- Born: Carlos Carnicero Giménez de Azcárate 9 September 1951 Zaragoza, Spain
- Died: 1 July 2025 (aged 73) Madrid, Spain
- Notable work: Canal Sur, El Periódico de Catalunya, Europa Press, Telecinco, 13TV and the magazine Viajar

= Carlos Carnicero =

Spanish journalist and politician (1951–2025)

Carlos Carnicero Giménez de Azcárate (9 September 1951 – 1 July 2025) was a Spanish journalist, presenter and politician. During the last years of the Franco dictatorship and the beginning of the Spanish Transition, he was federal secretary of organization of the Carlist Party, which was then part of the Democratic Junta in the opposition to the Franco regime.

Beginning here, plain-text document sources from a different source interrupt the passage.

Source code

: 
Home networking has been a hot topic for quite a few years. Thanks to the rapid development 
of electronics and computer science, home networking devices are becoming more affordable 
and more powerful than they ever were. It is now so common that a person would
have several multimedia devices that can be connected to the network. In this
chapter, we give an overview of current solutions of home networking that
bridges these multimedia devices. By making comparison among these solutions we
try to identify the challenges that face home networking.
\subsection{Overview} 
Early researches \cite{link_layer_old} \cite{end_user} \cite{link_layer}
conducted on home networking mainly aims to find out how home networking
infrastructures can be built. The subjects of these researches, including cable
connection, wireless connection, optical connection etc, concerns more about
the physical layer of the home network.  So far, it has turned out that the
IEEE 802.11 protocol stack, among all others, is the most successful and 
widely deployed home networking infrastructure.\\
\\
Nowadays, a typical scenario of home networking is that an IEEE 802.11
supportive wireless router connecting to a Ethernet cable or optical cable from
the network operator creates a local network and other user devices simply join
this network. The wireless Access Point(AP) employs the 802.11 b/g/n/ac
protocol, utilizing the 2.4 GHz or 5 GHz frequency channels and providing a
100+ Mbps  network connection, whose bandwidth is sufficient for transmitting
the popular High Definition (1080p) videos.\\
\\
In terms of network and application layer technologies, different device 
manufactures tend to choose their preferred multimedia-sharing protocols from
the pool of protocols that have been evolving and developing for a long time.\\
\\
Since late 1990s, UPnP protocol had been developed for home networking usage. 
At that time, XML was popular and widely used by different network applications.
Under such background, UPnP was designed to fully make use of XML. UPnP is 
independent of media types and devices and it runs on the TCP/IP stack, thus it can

He was a candidate for the Congress of Deputies in 1977, as number 2 of the list of the Aragonese Autonomist Front in Zaragoza, and in 1979, as number 1 on the list of the Carlist Party of Euskadi in Guipúzcoa.

== Background ==
Carnicero was born in Zaragoza on 9 September 1951. He died in Madrid on 1 July 2025, at the age of 73.

== Written press ==
With degrees in law and economics from the Basque Country and Complutense University of Madrid, he began his professional career as a journalist in the print media. He contributed to El Diario Vasco and La Voz de España. He was director of the now-defunct magazine Contrapunto for two years.

In 1982, he joined the magazine Tiempo de Hoy, where he became deputy director and remained until 1988. In May of that year, he joined a new project and collaborated on the launch of a new publication: Tribuna. In June 1989, he joined Diario 16 as deputy editor, remaining in that position until 1991, when he was appointed editor of Panorama (Spanish magazine) (until 1993). After the publication of that magazine, he continued as editor of Viajar.

== Radio ==
Specialising in political analysis, Javier González Ferrari worked with him as a commentator on the first stage of the program La linterna (The Lantern) on Cadena COPE (Cope Channel) (1988-1989).

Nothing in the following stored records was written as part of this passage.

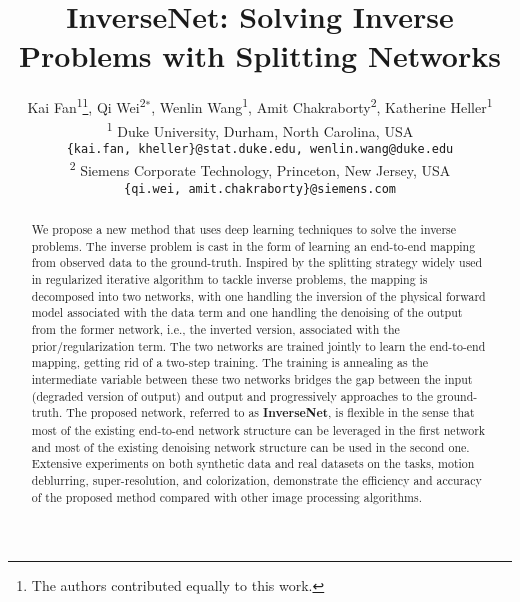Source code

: \documentclass[10pt,twocolumn,letterpaper]{article}
\begin{document}
\graphicspath{{figures/}}



\title{InverseNet: Solving Inverse Problems with Splitting Networks}

\author{
Kai Fan\textsuperscript{1}\thanks{The authors contributed equally to this work.}, Qi Wei\textsuperscript{2}$^{\ast}$, Wenlin Wang\textsuperscript{1}, Amit Chakraborty\textsuperscript{2}, Katherine Heller\textsuperscript{1} \\
\textsuperscript{1} Duke University, Durham, North Carolina, USA\\
{\tt\small \{kai.fan, kheller\}@stat.duke.edu, wenlin.wang@duke.edu} \\
\textsuperscript{2} Siemens Corporate Technology, Princeton, New Jersey, USA\\
{\tt\small \{qi.wei, amit.chakraborty\}@siemens.com}
}

\maketitle

\begin{abstract}
We propose a new method that uses deep learning techniques to solve the inverse problems. 
The inverse problem is cast in the form of learning an end-to-end mapping from observed data to the ground-truth. 
Inspired by the splitting strategy widely used in regularized iterative algorithm to tackle inverse problems,
the mapping is decomposed into two networks, with one handling the inversion of the physical forward model 
associated with the data term and one handling the denoising of the output from the former network, i.e., 
the inverted version, associated with the prior/regularization term. The two networks are trained jointly 
to learn the end-to-end mapping, getting rid of a two-step training. The training is annealing as the 
intermediate variable between these two networks bridges the gap between the input (degraded version of output)
and output and progressively approaches to the ground-truth. The proposed network, referred to as \textbf{InverseNet},
is flexible in the sense that most of the existing end-to-end network structure can be leveraged in 
the first network and most of the existing denoising network structure can be used in the second one. 
Extensive experiments on both synthetic data and real datasets on the tasks, motion deblurring, super-resolution, and colorization, demonstrate the efficiency and accuracy of the proposed method compared with other image processing algorithms. 
\end{abstract}
\end{document}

In September 1993, and again with Javier González Ferrari, he joined the discussion program Hora Cero on Antena 3 Radio and Onda Cero (Spain).

Between 1994 and 2011 he collaborated with the programs Hoy por hoy, Hora 25 and in the section La Tertulia de los Martes of the afternoon program La Ventana of the Cadena SER. In July 2011 he was fired from the station. He later collaborated with Radio Euskadi, ABC Punto Radio and Canal Sur.

== Television ==
His career in television dates back to 1989, when he co-hosted the news program "El Ruedo" on Telemadrid with González Ferrari. In 1992, with the help of Jesús Hermida, he participated as a regular guest on Hermida's show "El Programa de Hermida" on Antena 3, followed by "La Noche de Hermida" (1993).

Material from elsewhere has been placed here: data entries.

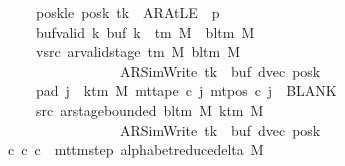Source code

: \begin{isabellebody}
\ \ \ \ \ \ \ poskle{\isacharcolon}{\kern0pt}\ {\isachardoublequoteopen}posk\ tk\ {\isacharequal}{\kern0pt}\ AR{\isacharunderscore}{\kern0pt}AtLE\ {\isasymlongleftrightarrow}\ p\ {\isacharequal}{\kern0pt}\ {}{\isachardoublequoteclose}\isanewline
\ \ \ \ \ \ \ buf{\isacharunderscore}{\kern0pt}valid{\isacharcolon}{\kern0pt}\ {\isachardoublequoteopen}{\isasymforall}k{\isachardot}{\kern0pt}\ buf\ k\ {\isasymin}\ {\isasymGamma}{\isacharunderscore}{\kern0pt}tm\ M\ {\isasymunion}\ {\isacharbraceleft}{\kern0pt}bl{\isacharunderscore}{\kern0pt}tm\ M{\isacharbraceright}{\kern0pt}{\isachardoublequoteclose}\isanewline
\ \ \ \ \ \ \ vsrc{\isacharcolon}{\kern0pt}\ {\isachardoublequoteopen}ar{\isacharunderscore}{\kern0pt}valid{\isacharunderscore}{\kern0pt}stage\ {\isacharparenleft}{\kern0pt}{\isasymGamma}{\isacharunderscore}{\kern0pt}tm\ M{\isacharparenright}{\kern0pt}\ {\isacharparenleft}{\kern0pt}bl{\isacharunderscore}{\kern0pt}tm\ M{\isacharparenright}{\kern0pt}\isanewline
\ \ \ \ \ \ \ \ \ \ \ \ \ \ \ \ \ \ \ {\isacharparenleft}{\kern0pt}AR{\isacharunderscore}{\kern0pt}SimWrite{\isacharcomma}{\kern0pt}\ tk{\isacharcomma}{\kern0pt}\ {}{\isacharcomma}{\kern0pt}\ buf{\isacharcomma}{\kern0pt}\ dvec{\isacharcomma}{\kern0pt}\ posk{\isacharparenright}{\kern0pt}{\isachardoublequoteclose}\isanewline
\ \ \ \ \ \ \ pad{}{\isacharcolon}{\kern0pt}\ {\isachardoublequoteopen}{\isasymforall}j\ {\isasymge}\ k{\isacharunderscore}{\kern0pt}tm\ M{\isachardot}{\kern0pt}\ mt{\isacharunderscore}{\kern0pt}tape\ c{\isacharprime}{\kern0pt}\ j\ {\isacharparenleft}{\kern0pt}mt{\isacharunderscore}{\kern0pt}pos\ c{\isacharprime}{\kern0pt}\ j{\isacharparenright}{\kern0pt}\ {\isacharequal}{\kern0pt}\ BLANK{}{\isachardoublequoteclose}\isanewline
\ \ \ \ \ \ \ src{}{\isacharcolon}{\kern0pt}\ {\isachardoublequoteopen}ar{\isacharunderscore}{\kern0pt}stage{\isacharunderscore}{\kern0pt}bounded\ {\isacharparenleft}{\kern0pt}bl{\isacharunderscore}{\kern0pt}tm\ M{\isacharparenright}{\kern0pt}\ {\isacharparenleft}{\kern0pt}k{\isacharunderscore}{\kern0pt}tm\ M{\isacharparenright}{\kern0pt}\isanewline
\ \ \ \ \ \ \ \ \ \ \ \ \ \ \ \ \ \ \ {\isacharparenleft}{\kern0pt}AR{\isacharunderscore}{\kern0pt}SimWrite{\isacharcomma}{\kern0pt}\ tk{\isacharcomma}{\kern0pt}\ {}{\isacharcomma}{\kern0pt}\ buf{\isacharcomma}{\kern0pt}\ dvec{\isacharcomma}{\kern0pt}\ posk{\isacharparenright}{\kern0pt}{\isachardoublequoteclose}\isanewline
\ \ \ {\isachardoublequoteopen}{\isasymexists}c{\isacharprime}{\kern0pt}{\isacharprime}{\kern0pt}{\isachardot}{\kern0pt}\ {\isacharparenleft}{\kern0pt}c{\isacharprime}{\kern0pt}{\isacharcomma}{\kern0pt}\ c{\isacharprime}{\kern0pt}{\isacharprime}{\kern0pt}{\isacharparenright}{\kern0pt}\ {\isasymin}\ {\isacharparenleft}{\kern0pt}mttm{\isacharunderscore}{\kern0pt}step\ {\isacharparenleft}{\kern0pt}alphabet{\isacharunderscore}{\kern0pt}reduce{\isacharunderscore}{\kern0pt}delta\ M{\isacharparenright}{\kern0pt}{\isacharparenright}{\kern0pt}\isanewline

\end{isabellebody}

A year later, in 1994, Antena 3 entrusted him with directing and hosting a reality show titled "Confesiones" in which anonymous people came to the set to recount events from their private lives. In January 1997, he replaced Miguel Ángel Aguilar on the program "Cruz y Raya" on Telecinco News. This segment featured Carnicero debating current affairs with journalist Luis Herrero. In the 1997-1998 season, the segment was renamed "Fuego cruzado," and Herrero was replaced by Federico Jiménez Losantos.

He analyzed current political events on the programs "La mirada crítica" on Telecinco and "59 segundos" on TVE. He was a regular contributor to ElPlural.com for a year (2010–2011).